Süddeutsche Zeitung

Journalismus:Deutsche Medien berichten überdurchschnittlich viel über Migration

  • Einer Studie der TU Dortmund zufolge prägen markante inhaltliche Unterschiede die Berichterstattung über Migration in den verschiedenen EU-Staaten.
  • In Osteuropa berichten Medien insgesamt weniger und kritischer über Migration und Flucht als in Westeuropa, in jedem EU-Land berichten liberale Medien häufiger und positiver als konservative.
  • Migranten und Geflüchtete selbst haben laut der Studie in den Medien aller Länder meist lediglich eine "Statistenrolle" inne.

In deutschen Medien wird überdurchschnittlich viel über Migration und Flucht berichtet. Das ergibt eine Studie der TU Dortmund und der Otto-Brenner-Stiftung. Laut der Studie bestehen einerseits deutliche Unterschiede zwischen Ost- und Westeuropa, wobei im Osten insgesamt kritischer über Einwanderung berichtet werde. Andererseits markiere aber auch die politische Ausrichtung der Medien relevante Unterschiede: Linke und liberale Medien thematisieren die Situation von Migranten deutlich häufiger als rechte und konservative Zeitungen und Online-Nachrichtenportale.

Für die Studie mit dem Titel "Stumme Migranten, laute Politik, gespaltene Medien" haben Forscher vom Erich-Brost-Institut für internationalen Journalismus der TU Dortmund - unterstützt von einem internationalen Forschungskonsortium - erstmals die Berichterstattung in 16 europäischen Ländern und den USA zu den Themen Flucht und Migration. Ausgewertet wurden Berichte zwischen August 2015 und März 2018.

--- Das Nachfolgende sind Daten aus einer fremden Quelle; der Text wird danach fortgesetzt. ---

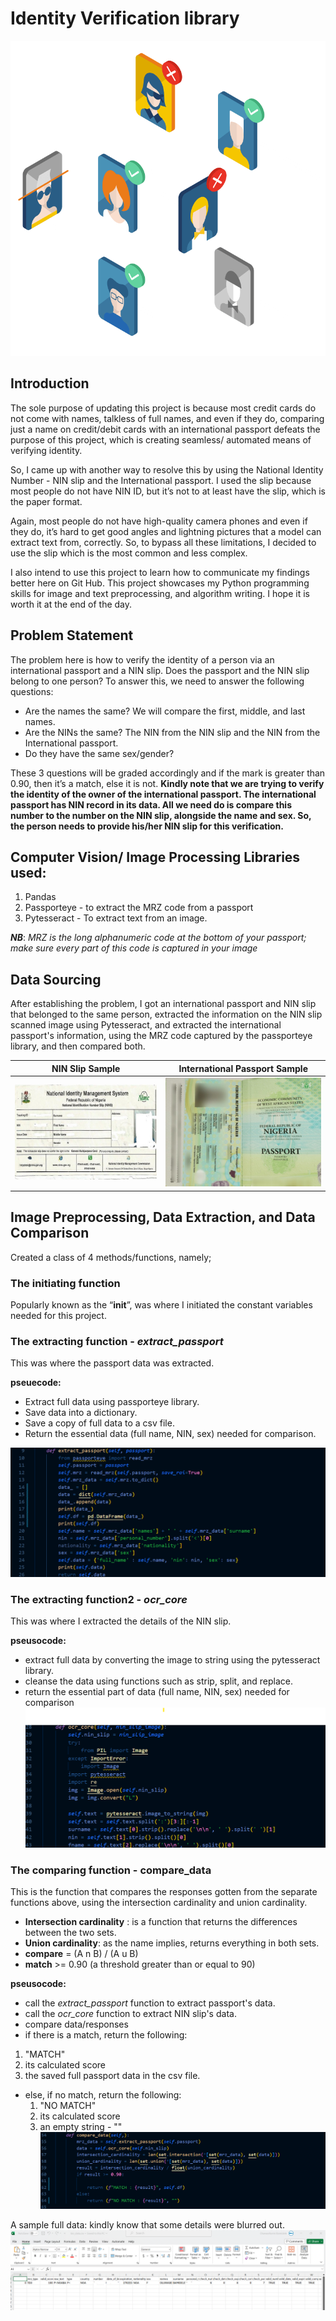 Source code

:# Identity Verification library

![](identity_verification/identity_files/intro_image2.png)

## Introduction

The sole purpose of updating this project is because most credit cards do not come with names, talkless of full names, and even if they do, comparing just a name on credit/debit cards with an international passport defeats the purpose of this project, which is creating seamless/ automated means of verifying identity.

So, I came up with another way to resolve this by using the National Identity Number - NIN slip and the International passport. I used the slip because most people do not have NIN ID, but it’s not to at least have the slip, which is the paper format. 

Again, most people do not have high-quality camera phones and even if they do, it’s hard to get good angles and lightning pictures that a model can extract text from, correctly. 
So, to bypass all these limitations, I decided to use the slip which is the most common and less complex.

I also intend to use this project to learn how to communicate my findings better here on Git Hub. This project showcases my Python programming skills for image and text preprocessing, and algorithm writing. I hope it is worth it at the end of the day. 


## Problem Statement

The problem here is how to verify the identity of a person via an international passport and a NIN slip. 
Does the passport and the NIN slip belong to one person? To answer this, we need to answer the following questions:

- Are the names the same? We will compare the first, middle, and last names.
- Are the NINs the same? The NIN from the NIN slip and the NIN from the International passport.
- Do they have the same sex/gender?
  
These 3 questions will be graded accordingly and if the mark is greater than 0.90, then it’s a match, else it is not.
__Kindly note that we are trying to verify the identity of the owner of the international passport. The international passport has NIN record in its data. All we need do is compare this number to the number on the NIN slip, alongside the name and sex. So, the person needs to provide his/her NIN slip for this verification.__


## Computer Vision/ Image Processing Libraries used:

1. Pandas
2. Passporteye - to extract the MRZ code from a passport
3. Pytesseract - To extract text from an image.

**_NB_**: _MRZ is the long alphanumeric code at the bottom of your passport; make sure every part of this code is captured in your image_


## Data Sourcing  

After establishing the problem, I got an international passport and NIN slip that belonged to the same person, extracted the information on the NIN slip scanned image using Pytesseract, and extracted the international passport's information, using the MRZ code captured by the passporteye library, and then compared both.

NIN Slip Sample                            |                International Passport Sample
:------------------------------------------------------------:|:--------------------------------------:
![](identity_verification/identity_files/nin_slip_sample.jpg) | ![](identity_verification/identity_files/international_passport_sample.jpg)


## Image Preprocessing, Data Extraction, and Data Comparison

Created a class of 4 methods/functions, namely;

### The initiating function
Popularly known as the “__init__”, was where I initiated the constant variables needed for this project. 

### The extracting function - _extract_passport_
This was where the passport data was extracted. 

**pseuecode:**
- Extract full data using passporteye library.
- Save data into a dictionary.
- Save a copy of full data to a csv file.
- Return the essential data (full name, NIN, sex) needed for comparison.

![](identity_verification/identity_files/Extract_function.png)

### The extracting function2 - _ocr_core_
This was where I extracted the details of the NIN slip.

**pseusocode:**
- extract full data by converting the image to string using the pytesseract library.
- cleanse the data using functions such as strip, split, and replace.
- return the essential part of data (full name, NIN, sex) needed for comparison
![](identity_verification/identity_files/ocr_extracting_function.png)

### The comparing function - compare_data
This is the function that compares the responses gotten from the separate functions above, using the intersection cardinality and union cardinality.

- **Intersection cardinality** : is a function that returns the differences between the two sets.
- **Union cardinality**: as the name implies, returns everything in both sets.
- **compare** = (A n B) / (A u B)
- **match** >= 0.90 (a threshold greater than or equal to 90)

**pseusocode:**
- call the _extract_passport_ function to extract passport's data.
-  call the _ocr_core_ function to extract NIN slip's data.
-  compare data/responses
-  if there is a match, return the following:
  1.  "MATCH"
  2.  its calculated score
  3.  the saved full passport data in the csv file.
- else, if no match, return the following:
  1. "NO MATCH"
  2. its calculated score
  3. an empty string - ""
 ![](identity_verification/identity_files/comparison_function.png)

A sample full data: kindly know that some details were blurred out.
![](identity_verification/identity_files/bio_data.png)
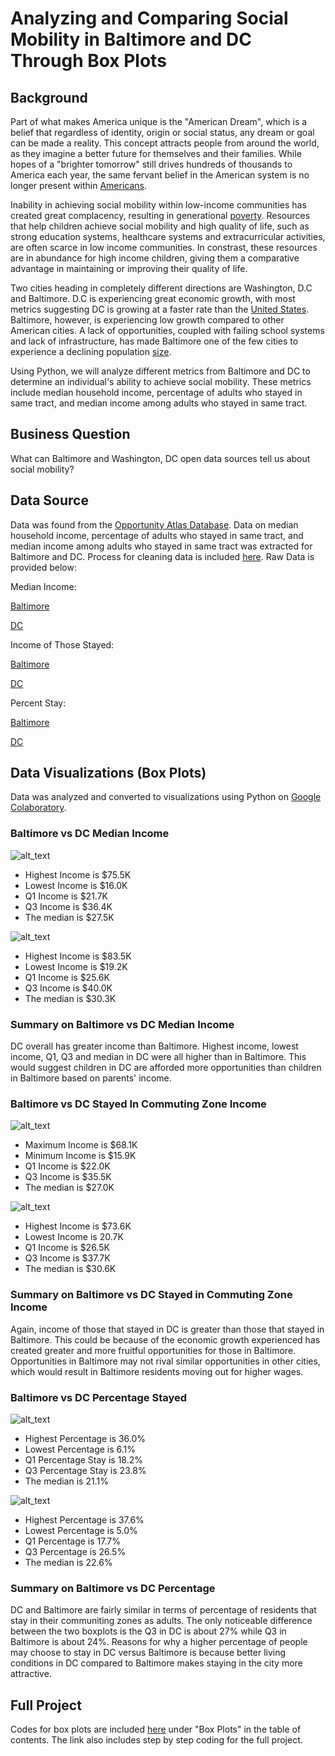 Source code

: # Analyzing and Comparing Social Mobility in Baltimore and DC Through Box Plots
## Background
Part of what makes America unique is the "American Dream", which is a belief that regardless of identity, origin or social status, any dream or goal can be made a reality. This concept attracts people from around the world, as they imagine a better future for themselves and their families. While hopes of a "brighter tomorrow" still drives hundreds of thousands to America each year, the same fervant belief in the American system is no longer present within [Americans](https://www.poynter.org/reporting-editing/2020/what-is-the-american-dream-in-2020-if-there-is-one/). 

Inability in achieving social mobility within low-income communities has created great complacency, resulting in generational [poverty](https://www.nccp.org/publication/childhood-and-intergenerational-poverty/). Resources that help children achieve social mobility and high quality of life, such as strong education systems, healthcare systems and extracurricular activities, are often scarce in low income communities. In constrast, these resources are in abundance for high income children, giving them a comparative advantage in maintaining or improving their quality of life. 

Two cities heading in completely different directions are Washington, D.C and Baltimore. D.C is experiencing great economic growth, with most metrics suggesting DC is growing at a faster rate than the [United States](https://www.bestplaces.net/economy/city/district_of_columbia/washington). Baltimore, however, is experiencing low growth compared to other American cities. A lack of opportunities, coupled with failing school systems and lack of infrastructure, has made Baltimore one of the few cities to experience a declining population [size](https://apnews.com/article/8891612dc28745b6a5ae538f91812783).

Using Python, we will analyze different metrics from Baltimore and DC to determine an individual's ability to achieve social mobility. These metrics include median household income, percentage of adults who stayed in same tract, and median income among adults who stayed in same tract. 

## Business Question
What can Baltimore and Washington, DC open data sources tell us about social mobility?

## Data Source 
Data was found from the [Opportunity Atlas Database](https://www.opportunityatlas.org/).
Data on median household income, percentage of adults who stayed in same tract, and median income among adults who stayed in same tract was extracted for Baltimore and DC. Process for cleaning data is included [here](https://colab.research.google.com/drive/1eCiJZyu8E-9K_7lrFo50r6eRZxm5udtH?usp=sharing). Raw Data is provided below:

Median Income:

[Baltimore](https://raw.githubusercontent.com/yoselassie99/Analyzing-Social-Mobility-in-Baltimore-and-DC-Using-Boxplots/main/BaltimoreHouseholdIncome.csv)

[DC](https://raw.githubusercontent.com/yoselassie99/Analyzing-Social-Mobility-in-Baltimore-and-DC-Using-Boxplots/main/DCHouseholdIncome.csv)

Income of Those Stayed:

[Baltimore](https://raw.githubusercontent.com/yoselassie99/Analyzing-Social-Mobility-in-Baltimore-and-DC-Using-Boxplots/main/BaltimoreIncomeStay.csv)

[DC](https://raw.githubusercontent.com/yoselassie99/Analyzing-Social-Mobility-in-Baltimore-and-DC-Using-Boxplots/main/DCHouseholdIncomeStay.csv)

Percent Stay:

[Baltimore](https://raw.githubusercontent.com/yoselassie99/Analyzing-Social-Mobility-in-Baltimore-and-DC-Using-Boxplots/main/BaltimorePercentStaySameTract.csv)

[DC](https://raw.githubusercontent.com/yoselassie99/Analyzing-Social-Mobility-in-Baltimore-and-DC-Using-Boxplots/main/DCPercentStay.csv)

## Data Visualizations (Box Plots)
Data was analyzed and converted to visualizations using Python on [Google Colaboratory](https://colab.research.google.com/drive/1eCiJZyu8E-9K_7lrFo50r6eRZxm5udtH#scrollTo=RF_ektsqQ_91).
### Baltimore vs DC Median Income
![alt_text](https://github.com/yoselassie99/Analyzing-Social-Mobility-in-Baltimore-and-DC-Using-Boxplots/blob/main/BaltimoreMedianIncomePlot.png)
- Highest Income is $75.5K
- Lowest Income is $16.0K
- Q1 Income is $21.7K
- Q3 Income is $36.4K
- The median is $27.5K

![alt_text](https://github.com/yoselassie99/Analyzing-Social-Mobility-in-Baltimore-and-DC-Using-Boxplots/blob/main/DCMedianIncomeBox.png)
- Highest Income is $83.5K
- Lowest Income is $19.2K
- Q1 Income is $25.6K
- Q3 Income is $40.0K
- The median is $30.3K

### Summary on Baltimore vs DC Median Income 
DC overall has greater income than Baltimore. Highest income, lowest income, Q1, Q3 and median in DC were all higher than in Baltimore. This would suggest children in DC are afforded more opportunities than children in Baltimore based on parents' income. 

### Baltimore vs DC Stayed In Commuting Zone Income
![alt_text](https://github.com/yoselassie99/Analyzing-Social-Mobility-in-Baltimore-and-DC-Using-Boxplots/blob/main/BaltimoreIncomeStay.png)
- Maximum Income is $68.1K
- Minimum Income is $15.9K
- Q1 Income is $22.0K
- Q3 Income is $35.5K
- The median is $27.0K

![alt_text](https://github.com/yoselassie99/Analyzing-Social-Mobility-in-Baltimore-and-DC-Using-Boxplots/blob/main/DCIncomeStay.png)
- Highest Income is $73.6K
- Lowest Income is 20.7K
- Q1 Income is $26.5K
- Q3 Income is $37.7K
- The median is $30.6K
### Summary on Baltimore vs DC Stayed in Commuting Zone Income 
Again, income of those that stayed in DC is greater than those that stayed in Baltimore. This could be because of the economic growth experienced has created greater and more fruitful opportunities for those in Baltimore. Opportunities in Baltimore may not rival similar opportunities in other cities, which would result in Baltimore residents moving out for higher wages. 

### Baltimore vs DC Percentage Stayed 
![alt_text](https://github.com/yoselassie99/Analyzing-Social-Mobility-in-Baltimore-and-DC-Using-Boxplots/blob/main/BaltimoreStayPercentage.png)
- Highest Percentage is 36.0%
- Lowest Percentage is 6.1%
- Q1 Percentage Stay is 18.2%
- Q3 Percentage Stay is 23.8%
- The median is 21.1%

![alt_text](https://github.com/yoselassie99/Analyzing-Social-Mobility-in-Baltimore-and-DC-Using-Boxplots/blob/main/DCStayPercentage.png)
- Highest Percentage is 37.6%
- Lowest Percentage is 5.0%
- Q1 Percentage is 17.7%
- Q3 Percentage is 26.5%
- The median is 22.6%

### Summary on Baltimore vs DC Percentage
DC and Baltimore are fairly similar in terms of percentage of residents that stay in their communiting zones as adults. The only noticeable difference between the two boxplots is the Q3 in DC is about 27% while Q3 in Baltimore is about 24%. Reasons for why a higher percentage of people may choose to stay in DC versus Baltimore is because better living conditions in DC compared to Baltimore makes staying in the city more attractive. 

## Full Project
Codes for box plots are included [here](https://colab.research.google.com/drive/1eCiJZyu8E-9K_7lrFo50r6eRZxm5udtH?usp=sharing) under  "Box Plots" in the table of contents. The link also includes step by step coding for the full project. 
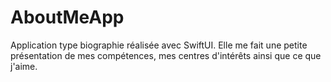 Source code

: # AboutMeApp
Application type biographie réalisée avec SwiftUI.
Elle me fait une petite présentation de mes compétences, mes centres d'intérêts ainsi que ce que j'aime.
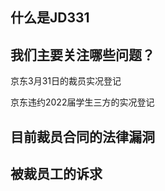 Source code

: ## 什么是JD331



## 我们主要关注哪些问题？
京东3月31日的裁员实况登记

京东违约2022届学生三方的实况登记


## 目前裁员合同的法律漏洞


## 被裁员工的诉求



<!--
**JD331/JD331** is a ✨ _special_ ✨ repository because its `README.md` (this file) appears on your GitHub profile.

Here are some ideas to get you started:

- 🔭 I’m currently working on ...
- 🌱 I’m currently learning ...
- 👯 I’m looking to collaborate on ...
- 🤔 I’m looking for help with ...
- 💬 Ask me about ...
- 📫 How to reach me: ...
- 😄 Pronouns: ...
- ⚡ Fun fact: ...
-->
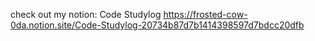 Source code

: check out my notion: Code Studylog
https://frosted-cow-0da.notion.site/Code-Studylog-20734b87d7b1414398597d7bdcc20dfb
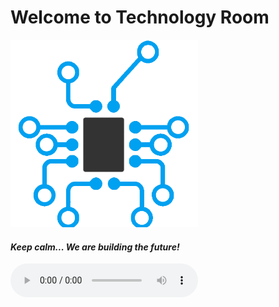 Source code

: # **Welcome to Technology Room**
<div class="image"> <img src="logo.png" width="300px">	 </div>

#### *Keep calm... We are building the future!*

<div>
<audio autoplay="autoplay" controls="controls">
<source src="speech.mp3" type="audio/mpeg">
</audio>
</div>
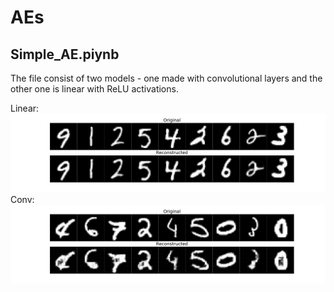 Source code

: # AEs

## Simple_AE.piynb
The file consist of two models - one made with convolutional layers and the other one is linear with ReLU activations.

Linear:
![Linear AE results](imgs/Linear_AE.png)
Conv:
![Conv AE results](imgs/Conv_AE.png)
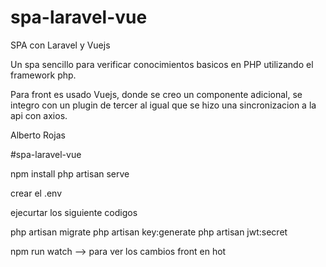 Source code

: # spa-laravel-vue
SPA con Laravel y Vuejs

Un spa sencillo para verificar conocimientos basicos en PHP utilizando el framework php.

Para front es usado Vuejs, donde se creo un componente adicional, se integro con un plugin de tercer al igual que se hizo una sincronizacion a la api con axios.

Alberto Rojas

#spa-laravel-vue

npm install
php artisan serve

crear el .env 

ejecurtar los siguiente codigos 



php artisan migrate
php artisan key:generate
php artisan jwt:secret

npm run watch --> para ver los cambios front en hot
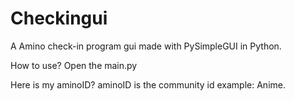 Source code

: # Checkingui
A Amino check-in program gui made with PySimpleGUI in Python.


How to use?
Open the main.py


Here is my aminoID?
aminoID is the community id example: Anime.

Den Studienautoren Susanne Fengler und Marcus Kreutler zufolge sticht die Berichterstattung in Deutschland in mehreren Punkten heraus. In keinem anderen Land - außer Ungarn - wird so viel über Migration berichtet. Die Süddeutsche Zeitung und die Frankfurter Allgemeine Zeitung veröffentlichten in sechs Untersuchungswochen zwischen 2015 und 2018 mehr als 1000 Beiträge zum Thema. In vielen osteuropäischen Ländern seien im gleichen Zeitraum kaum mehr als 100 Artikel erschienen.

Zudem spielen sich für Deutschland Migration und Flucht hauptsächlich im eigenen Land ab. Im Gegensatz dazu sind Migrationsthemen in den meisten anderen EU-Staaten Auslandsthemen: Es geht um Ereignisse fernab von zu Hause, jenseits der eigenen Grenzen. "Dass Migration und Flucht meist als Themen der 'Anderen' und nicht als Sache des eigenen Landes dargestellt werden, kann ein Grund sein, weshalb eine Lösung der Asyl- und Einwanderungsfragen auf europäischer Ebene nicht vorankommt", sagt Jupp Legrand, Geschäftsführer der Otto-Brenner-Stiftung.

Kritisch sieht Legrand auch, dass die Hauptbetroffenen der Migrationsberichterstattung, Migranten und Geflüchtete selbst, meist lediglich eine "Statistenrolle" innehaben. Nur in einem Viertel der Berichte seien sie die zentralen Akteure, hauptsächlich träten sie als große und anonyme Gruppe auf. Als Individuen erkennbar seien Migranten und Flüchtlinge in nur acht Prozent der Berichte. "Wie viele andere Studien stellen auch wir einen starken Fokus auf Regierungen als Hauptakteure in der Berichterstattung fest", merkt Legrand an und fährt fort. Es sei fraglich, inwiefern die Medien so den berufsethischen Anspruch, eine 'Stimme für die Stimmlosen' zu sein, erfüllen können."

Wichtig sei in diesem Zusammenhang auch, dass nur eine geringe Zahl von Betroffenen in den Artikeln direkt oder indirekt zitiert wird, sagt Susanne Fengler. Eine bemerkenswerte Ausnahme macht die Studie jedoch in den amerikanischen Medien aus, in denen weit mehr Migranten und Flüchtlinge dargestellt und auch zitiert werden.